Everything in the data that follows should be given again verbatim, except the images.

* Data shown
Start of Block
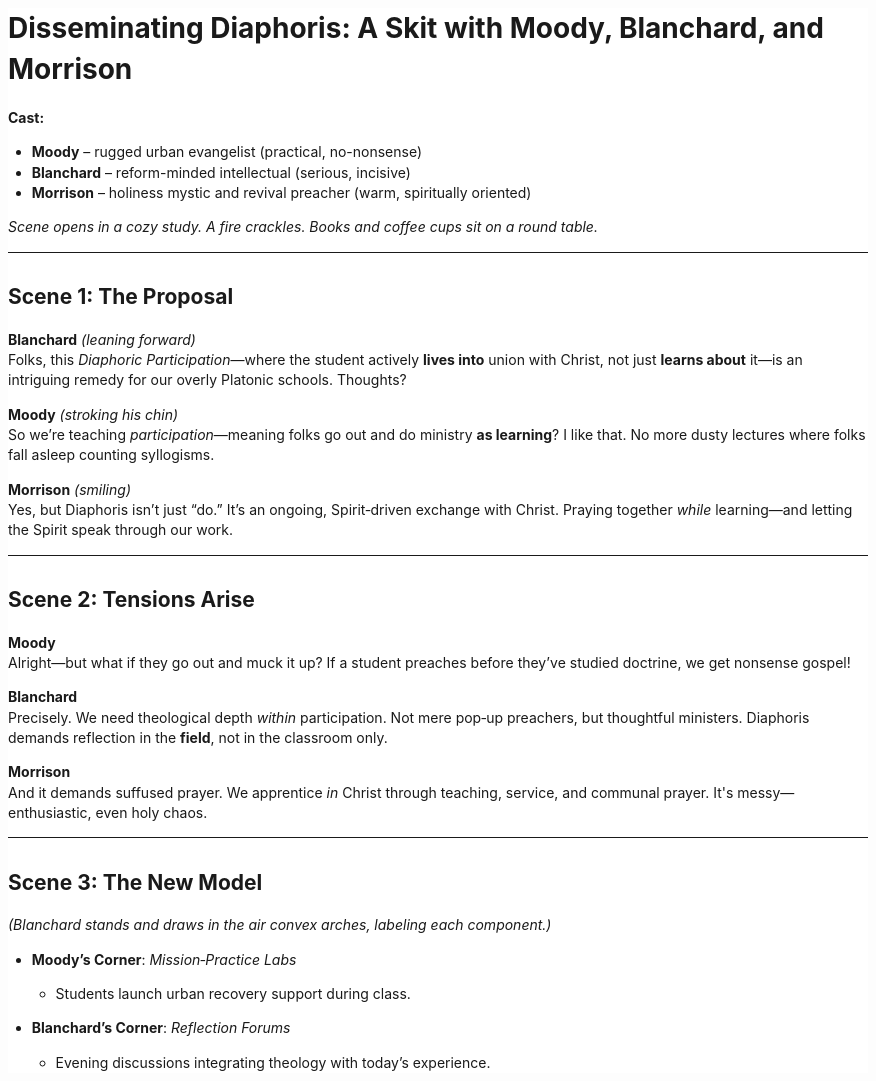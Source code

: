 # Disseminating Diaphoris: A Skit with Moody, Blanchard, and Morrison

**Cast:**  
- **Moody** – rugged urban evangelist (practical, no-nonsense)  
- **Blanchard** – reform-minded intellectual (serious, incisive)  
- **Morrison** – holiness mystic and revival preacher (warm, spiritually oriented)  

*Scene opens in a cozy study. A fire crackles. Books and coffee cups sit on a round table.*

---

## Scene 1: The Proposal

**Blanchard** *(leaning forward)*  
Folks, this *Diaphoric Participation*—where the student actively **lives into** union with Christ, not just **learns about** it—is an intriguing remedy for our overly Platonic schools. Thoughts?

**Moody** *(stroking his chin)*  
So we’re teaching *participation*—meaning folks go out and do ministry **as learning**? I like that. No more dusty lectures where folks fall asleep counting syllogisms.

**Morrison** *(smiling)*  
Yes, but Diaphoris isn’t just “do.” It’s an ongoing, Spirit‑driven exchange with Christ. Praying together *while* learning—and letting the Spirit speak through our work.

---

## Scene 2: Tensions Arise

**Moody**  
Alright—but what if they go out and muck it up? If a student preaches before they’ve studied doctrine, we get nonsense gospel!

**Blanchard**  
Precisely. We need theological depth *within* participation. Not mere pop‑up preachers, but thoughtful ministers. Diaphoris demands reflection in the **field**, not in the classroom only.

**Morrison**  
And it demands suffused prayer. We apprentice *in* Christ through teaching, service, and communal prayer. It's messy—enthusiastic, even holy chaos.

---

## Scene 3: The New Model

*(Blanchard stands and draws in the air convex arches, labeling each component.)*

- **Moody’s Corner**: *Mission‑Practice Labs*  
  - Students launch urban recovery support during class.

- **Blanchard’s Corner**: *Reflection Forums*  
  - Evening discussions integrating theology with today’s experience.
End of Block
* Output below
Source code

: # Disseminating Diaphoris: A Skit with Moody, Blanchard, and Morrison

**Cast:**  
- **Moody** – rugged urban evangelist (practical, no-nonsense)  
- **Blanchard** – reform-minded intellectual (serious, incisive)  
- **Morrison** – holiness mystic and revival preacher (warm, spiritually oriented)  

*Scene opens in a cozy study. A fire crackles. Books and coffee cups sit on a round table.*

---

## Scene 1: The Proposal

**Blanchard** *(leaning forward)*  
Folks, this *Diaphoric Participation*—where the student actively **lives into** union with Christ, not just **learns about** it—is an intriguing remedy for our overly Platonic schools. Thoughts?

**Moody** *(stroking his chin)*  
So we’re teaching *participation*—meaning folks go out and do ministry **as learning**? I like that. No more dusty lectures where folks fall asleep counting syllogisms.

**Morrison** *(smiling)*  
Yes, but Diaphoris isn’t just “do.” It’s an ongoing, Spirit‑driven exchange with Christ. Praying together *while* learning—and letting the Spirit speak through our work.

---

## Scene 2: Tensions Arise

**Moody**  
Alright—but what if they go out and muck it up? If a student preaches before they’ve studied doctrine, we get nonsense gospel!

**Blanchard**  
Precisely. We need theological depth *within* participation. Not mere pop‑up preachers, but thoughtful ministers. Diaphoris demands reflection in the **field**, not in the classroom only.

**Morrison**  
And it demands suffused prayer. We apprentice *in* Christ through teaching, service, and communal prayer. It's messy—enthusiastic, even holy chaos.

---

## Scene 3: The New Model

*(Blanchard stands and draws in the air convex arches, labeling each component.)*

- **Moody’s Corner**: *Mission‑Practice Labs*  
  - Students launch urban recovery support during class.

- **Blanchard’s Corner**: *Reflection Forums*  
  - Evening discussions integrating theology with today’s experience.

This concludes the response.